• **About this exercise**: When the word "assets" shows up in a line of the data below, copy that whole line.

[Records excerpted from a collection]
»»

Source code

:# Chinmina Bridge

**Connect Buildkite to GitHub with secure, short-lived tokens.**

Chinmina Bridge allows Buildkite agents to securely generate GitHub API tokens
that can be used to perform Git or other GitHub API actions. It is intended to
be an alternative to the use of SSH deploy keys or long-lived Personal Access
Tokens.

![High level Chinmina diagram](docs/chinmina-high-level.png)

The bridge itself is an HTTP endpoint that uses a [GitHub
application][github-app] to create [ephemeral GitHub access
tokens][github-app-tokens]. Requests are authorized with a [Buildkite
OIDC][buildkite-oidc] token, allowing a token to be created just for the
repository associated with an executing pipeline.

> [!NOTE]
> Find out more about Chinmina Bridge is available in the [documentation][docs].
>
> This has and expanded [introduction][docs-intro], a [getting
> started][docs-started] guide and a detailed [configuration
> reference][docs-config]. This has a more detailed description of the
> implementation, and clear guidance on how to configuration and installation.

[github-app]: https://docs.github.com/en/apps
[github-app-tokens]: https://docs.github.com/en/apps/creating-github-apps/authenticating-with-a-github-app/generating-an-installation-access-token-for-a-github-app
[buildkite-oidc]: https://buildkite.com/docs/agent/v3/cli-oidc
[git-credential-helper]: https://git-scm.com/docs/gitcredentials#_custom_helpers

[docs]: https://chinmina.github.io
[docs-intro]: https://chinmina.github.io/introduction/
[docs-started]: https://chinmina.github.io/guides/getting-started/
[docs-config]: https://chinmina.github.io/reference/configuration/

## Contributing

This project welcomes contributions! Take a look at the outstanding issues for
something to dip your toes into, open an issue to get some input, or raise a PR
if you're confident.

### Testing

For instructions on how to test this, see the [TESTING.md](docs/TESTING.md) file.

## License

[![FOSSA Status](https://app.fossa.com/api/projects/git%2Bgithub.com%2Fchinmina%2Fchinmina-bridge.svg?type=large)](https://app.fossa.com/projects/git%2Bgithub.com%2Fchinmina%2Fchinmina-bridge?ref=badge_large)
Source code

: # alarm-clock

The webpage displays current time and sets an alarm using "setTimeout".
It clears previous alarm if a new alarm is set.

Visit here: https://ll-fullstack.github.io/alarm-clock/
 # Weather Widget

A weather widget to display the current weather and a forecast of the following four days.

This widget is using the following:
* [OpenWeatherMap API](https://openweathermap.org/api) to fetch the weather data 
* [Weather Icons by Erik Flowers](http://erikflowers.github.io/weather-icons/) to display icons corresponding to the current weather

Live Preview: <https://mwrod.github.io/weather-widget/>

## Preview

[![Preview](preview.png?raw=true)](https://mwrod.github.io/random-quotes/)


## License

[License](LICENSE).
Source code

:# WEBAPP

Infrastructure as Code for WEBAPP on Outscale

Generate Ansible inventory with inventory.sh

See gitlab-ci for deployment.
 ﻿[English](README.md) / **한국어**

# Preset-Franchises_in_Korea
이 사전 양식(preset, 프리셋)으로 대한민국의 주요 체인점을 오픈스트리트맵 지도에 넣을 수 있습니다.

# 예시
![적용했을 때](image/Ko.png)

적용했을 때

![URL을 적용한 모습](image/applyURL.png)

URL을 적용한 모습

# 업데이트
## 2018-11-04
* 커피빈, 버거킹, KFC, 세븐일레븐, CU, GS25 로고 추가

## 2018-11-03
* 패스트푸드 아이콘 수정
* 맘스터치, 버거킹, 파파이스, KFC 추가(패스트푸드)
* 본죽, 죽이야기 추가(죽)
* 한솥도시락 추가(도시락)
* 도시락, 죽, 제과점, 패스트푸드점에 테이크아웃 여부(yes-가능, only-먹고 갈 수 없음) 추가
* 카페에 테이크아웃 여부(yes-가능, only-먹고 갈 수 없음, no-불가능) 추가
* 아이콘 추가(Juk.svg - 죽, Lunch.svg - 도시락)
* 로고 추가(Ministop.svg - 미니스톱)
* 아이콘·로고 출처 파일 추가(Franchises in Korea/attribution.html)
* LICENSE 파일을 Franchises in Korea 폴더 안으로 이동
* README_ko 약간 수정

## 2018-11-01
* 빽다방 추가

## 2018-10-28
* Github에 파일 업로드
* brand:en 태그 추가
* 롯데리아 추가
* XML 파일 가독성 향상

««
»»

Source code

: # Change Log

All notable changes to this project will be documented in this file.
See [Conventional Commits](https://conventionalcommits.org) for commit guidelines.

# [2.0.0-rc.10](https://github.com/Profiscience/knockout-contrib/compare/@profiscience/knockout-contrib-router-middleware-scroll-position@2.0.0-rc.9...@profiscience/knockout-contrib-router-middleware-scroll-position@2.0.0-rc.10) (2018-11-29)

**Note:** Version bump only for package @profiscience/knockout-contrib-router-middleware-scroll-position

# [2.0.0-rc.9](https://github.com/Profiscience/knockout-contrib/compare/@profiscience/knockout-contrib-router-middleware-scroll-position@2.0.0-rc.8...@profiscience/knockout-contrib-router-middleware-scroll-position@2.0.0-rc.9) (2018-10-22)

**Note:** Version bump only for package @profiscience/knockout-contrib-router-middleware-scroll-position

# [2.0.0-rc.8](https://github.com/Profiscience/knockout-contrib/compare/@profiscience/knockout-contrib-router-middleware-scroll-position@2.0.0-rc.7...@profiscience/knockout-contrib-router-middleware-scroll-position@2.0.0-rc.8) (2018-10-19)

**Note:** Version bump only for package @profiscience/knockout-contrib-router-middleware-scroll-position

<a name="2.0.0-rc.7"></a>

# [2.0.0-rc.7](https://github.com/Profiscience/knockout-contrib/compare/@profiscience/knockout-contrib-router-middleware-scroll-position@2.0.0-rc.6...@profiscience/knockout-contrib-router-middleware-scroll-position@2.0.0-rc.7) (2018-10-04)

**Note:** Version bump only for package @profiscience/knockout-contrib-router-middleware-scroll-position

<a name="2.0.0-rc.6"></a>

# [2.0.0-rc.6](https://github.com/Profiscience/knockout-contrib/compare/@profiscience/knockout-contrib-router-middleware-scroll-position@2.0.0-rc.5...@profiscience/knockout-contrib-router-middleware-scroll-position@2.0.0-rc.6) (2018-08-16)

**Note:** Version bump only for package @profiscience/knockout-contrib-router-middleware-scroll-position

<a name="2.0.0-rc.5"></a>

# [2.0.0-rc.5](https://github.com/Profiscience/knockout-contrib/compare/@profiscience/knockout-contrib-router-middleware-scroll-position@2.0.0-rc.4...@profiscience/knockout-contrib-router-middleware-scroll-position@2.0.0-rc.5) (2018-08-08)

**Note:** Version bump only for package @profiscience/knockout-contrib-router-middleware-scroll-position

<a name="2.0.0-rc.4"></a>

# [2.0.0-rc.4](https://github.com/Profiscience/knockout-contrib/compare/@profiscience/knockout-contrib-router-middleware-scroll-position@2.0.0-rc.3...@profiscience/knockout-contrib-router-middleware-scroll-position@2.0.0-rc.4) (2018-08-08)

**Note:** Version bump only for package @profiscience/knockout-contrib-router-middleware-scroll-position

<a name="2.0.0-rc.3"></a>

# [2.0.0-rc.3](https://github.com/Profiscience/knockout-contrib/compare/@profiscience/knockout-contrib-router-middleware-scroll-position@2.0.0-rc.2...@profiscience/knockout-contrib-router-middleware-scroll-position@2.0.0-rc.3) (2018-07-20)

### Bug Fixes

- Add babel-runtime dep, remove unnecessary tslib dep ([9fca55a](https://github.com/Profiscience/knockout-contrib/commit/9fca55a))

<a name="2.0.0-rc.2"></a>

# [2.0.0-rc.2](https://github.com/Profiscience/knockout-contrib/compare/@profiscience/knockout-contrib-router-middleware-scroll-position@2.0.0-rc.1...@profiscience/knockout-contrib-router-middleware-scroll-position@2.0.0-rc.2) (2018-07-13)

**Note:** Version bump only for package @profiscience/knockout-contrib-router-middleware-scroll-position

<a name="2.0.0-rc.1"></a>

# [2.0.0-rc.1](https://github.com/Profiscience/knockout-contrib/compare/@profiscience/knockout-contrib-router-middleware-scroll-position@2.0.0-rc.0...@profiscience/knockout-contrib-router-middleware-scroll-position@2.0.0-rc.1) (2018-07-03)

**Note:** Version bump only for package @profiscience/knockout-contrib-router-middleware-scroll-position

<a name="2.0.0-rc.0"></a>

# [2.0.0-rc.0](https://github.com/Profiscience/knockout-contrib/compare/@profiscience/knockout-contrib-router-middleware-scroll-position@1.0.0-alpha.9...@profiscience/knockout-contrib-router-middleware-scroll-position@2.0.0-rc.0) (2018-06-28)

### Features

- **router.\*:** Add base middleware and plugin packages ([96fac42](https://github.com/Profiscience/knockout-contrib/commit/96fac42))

««
»»

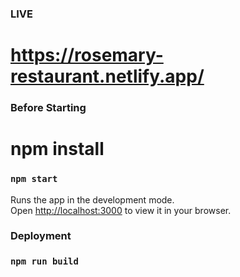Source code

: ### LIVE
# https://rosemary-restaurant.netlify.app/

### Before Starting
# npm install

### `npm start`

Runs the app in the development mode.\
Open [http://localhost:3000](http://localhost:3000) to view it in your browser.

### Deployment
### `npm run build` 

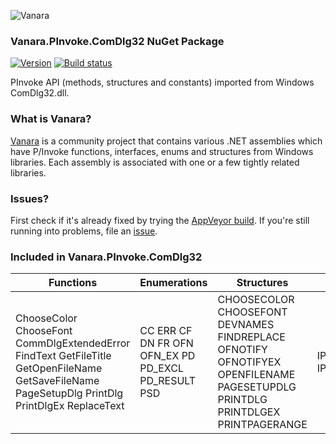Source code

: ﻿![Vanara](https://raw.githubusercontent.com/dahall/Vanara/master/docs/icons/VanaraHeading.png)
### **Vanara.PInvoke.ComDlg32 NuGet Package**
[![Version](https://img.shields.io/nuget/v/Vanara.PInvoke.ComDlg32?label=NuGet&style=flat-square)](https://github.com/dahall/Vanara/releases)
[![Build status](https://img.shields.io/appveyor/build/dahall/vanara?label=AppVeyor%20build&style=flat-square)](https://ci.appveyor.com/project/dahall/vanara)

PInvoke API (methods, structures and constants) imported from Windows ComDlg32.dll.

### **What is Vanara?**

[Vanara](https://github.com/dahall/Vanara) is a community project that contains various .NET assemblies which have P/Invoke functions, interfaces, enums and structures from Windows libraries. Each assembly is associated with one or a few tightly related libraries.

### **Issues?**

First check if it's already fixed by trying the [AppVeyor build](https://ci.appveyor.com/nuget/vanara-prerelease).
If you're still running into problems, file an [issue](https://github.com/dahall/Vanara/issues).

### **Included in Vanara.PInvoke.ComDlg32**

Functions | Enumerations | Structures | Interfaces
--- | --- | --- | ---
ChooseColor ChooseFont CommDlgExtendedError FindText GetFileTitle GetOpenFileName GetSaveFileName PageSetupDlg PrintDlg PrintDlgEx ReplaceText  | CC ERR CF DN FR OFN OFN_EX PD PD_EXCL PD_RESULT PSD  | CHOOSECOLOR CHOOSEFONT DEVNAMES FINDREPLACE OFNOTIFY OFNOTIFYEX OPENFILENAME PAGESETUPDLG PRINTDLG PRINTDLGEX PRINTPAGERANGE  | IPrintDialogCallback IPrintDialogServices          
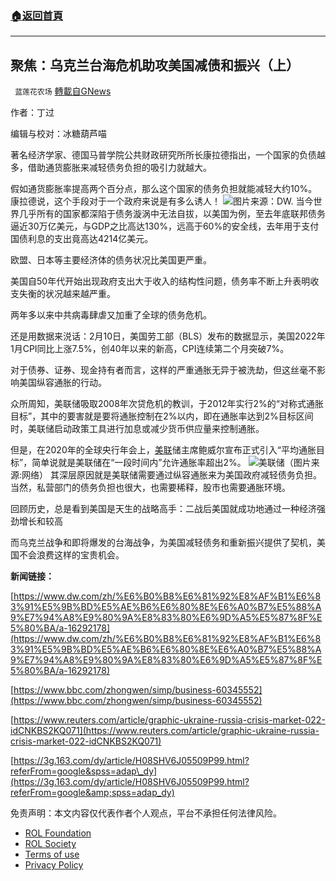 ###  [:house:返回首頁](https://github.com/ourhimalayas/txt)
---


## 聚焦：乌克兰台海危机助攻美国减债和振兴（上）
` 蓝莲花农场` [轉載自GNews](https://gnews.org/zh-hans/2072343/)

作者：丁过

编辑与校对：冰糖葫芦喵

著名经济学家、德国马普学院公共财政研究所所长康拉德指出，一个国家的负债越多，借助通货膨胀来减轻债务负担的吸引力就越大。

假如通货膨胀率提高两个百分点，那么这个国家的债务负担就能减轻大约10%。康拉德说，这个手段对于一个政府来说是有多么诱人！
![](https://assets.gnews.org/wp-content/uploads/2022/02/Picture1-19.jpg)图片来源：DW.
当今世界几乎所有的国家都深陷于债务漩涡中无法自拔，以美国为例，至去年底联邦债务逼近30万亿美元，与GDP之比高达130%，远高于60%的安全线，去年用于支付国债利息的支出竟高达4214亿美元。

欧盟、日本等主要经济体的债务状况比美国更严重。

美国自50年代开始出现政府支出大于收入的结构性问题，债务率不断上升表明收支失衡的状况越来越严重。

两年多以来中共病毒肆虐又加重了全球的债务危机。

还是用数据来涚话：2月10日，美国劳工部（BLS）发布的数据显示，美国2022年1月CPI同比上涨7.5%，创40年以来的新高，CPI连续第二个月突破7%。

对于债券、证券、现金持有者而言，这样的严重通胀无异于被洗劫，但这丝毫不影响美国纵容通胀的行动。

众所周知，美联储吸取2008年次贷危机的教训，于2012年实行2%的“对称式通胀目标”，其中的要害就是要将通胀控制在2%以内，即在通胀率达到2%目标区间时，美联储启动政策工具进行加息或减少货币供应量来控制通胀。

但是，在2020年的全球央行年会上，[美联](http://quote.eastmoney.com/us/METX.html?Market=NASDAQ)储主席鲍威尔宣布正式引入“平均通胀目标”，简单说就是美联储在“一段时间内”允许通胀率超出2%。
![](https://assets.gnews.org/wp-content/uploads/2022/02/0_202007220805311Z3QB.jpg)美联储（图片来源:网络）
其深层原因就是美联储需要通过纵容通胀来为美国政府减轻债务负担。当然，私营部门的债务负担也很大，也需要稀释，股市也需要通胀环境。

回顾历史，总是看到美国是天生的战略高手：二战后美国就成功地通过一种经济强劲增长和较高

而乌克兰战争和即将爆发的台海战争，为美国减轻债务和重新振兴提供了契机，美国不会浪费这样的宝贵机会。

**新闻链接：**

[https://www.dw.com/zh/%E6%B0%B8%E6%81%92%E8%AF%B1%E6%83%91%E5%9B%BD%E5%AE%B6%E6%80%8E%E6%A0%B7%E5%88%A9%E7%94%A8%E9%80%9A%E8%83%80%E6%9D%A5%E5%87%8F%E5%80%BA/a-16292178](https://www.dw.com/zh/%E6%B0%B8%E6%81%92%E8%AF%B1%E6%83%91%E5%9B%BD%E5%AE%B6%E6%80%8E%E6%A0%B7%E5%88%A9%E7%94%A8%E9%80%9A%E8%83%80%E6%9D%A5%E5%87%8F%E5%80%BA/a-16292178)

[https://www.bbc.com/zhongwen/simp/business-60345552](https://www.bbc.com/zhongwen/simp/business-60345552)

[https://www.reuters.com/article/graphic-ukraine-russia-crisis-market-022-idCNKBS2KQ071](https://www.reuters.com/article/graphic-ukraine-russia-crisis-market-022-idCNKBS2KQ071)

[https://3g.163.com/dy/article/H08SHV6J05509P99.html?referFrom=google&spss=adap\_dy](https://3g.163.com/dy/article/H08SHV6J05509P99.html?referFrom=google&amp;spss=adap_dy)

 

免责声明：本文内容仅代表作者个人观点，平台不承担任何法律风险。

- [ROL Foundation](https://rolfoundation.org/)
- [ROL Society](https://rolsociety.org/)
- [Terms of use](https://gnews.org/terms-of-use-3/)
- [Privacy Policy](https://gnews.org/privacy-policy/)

««

• **Exercise output**:
![](https://assets.gnews.org/wp-content/uploads/2022/02/Picture1-19.jpg)图片来源：DW.
![](https://assets.gnews.org/wp-content/uploads/2022/02/0_202007220805311Z3QB.jpg)美联储（图片来源:网络）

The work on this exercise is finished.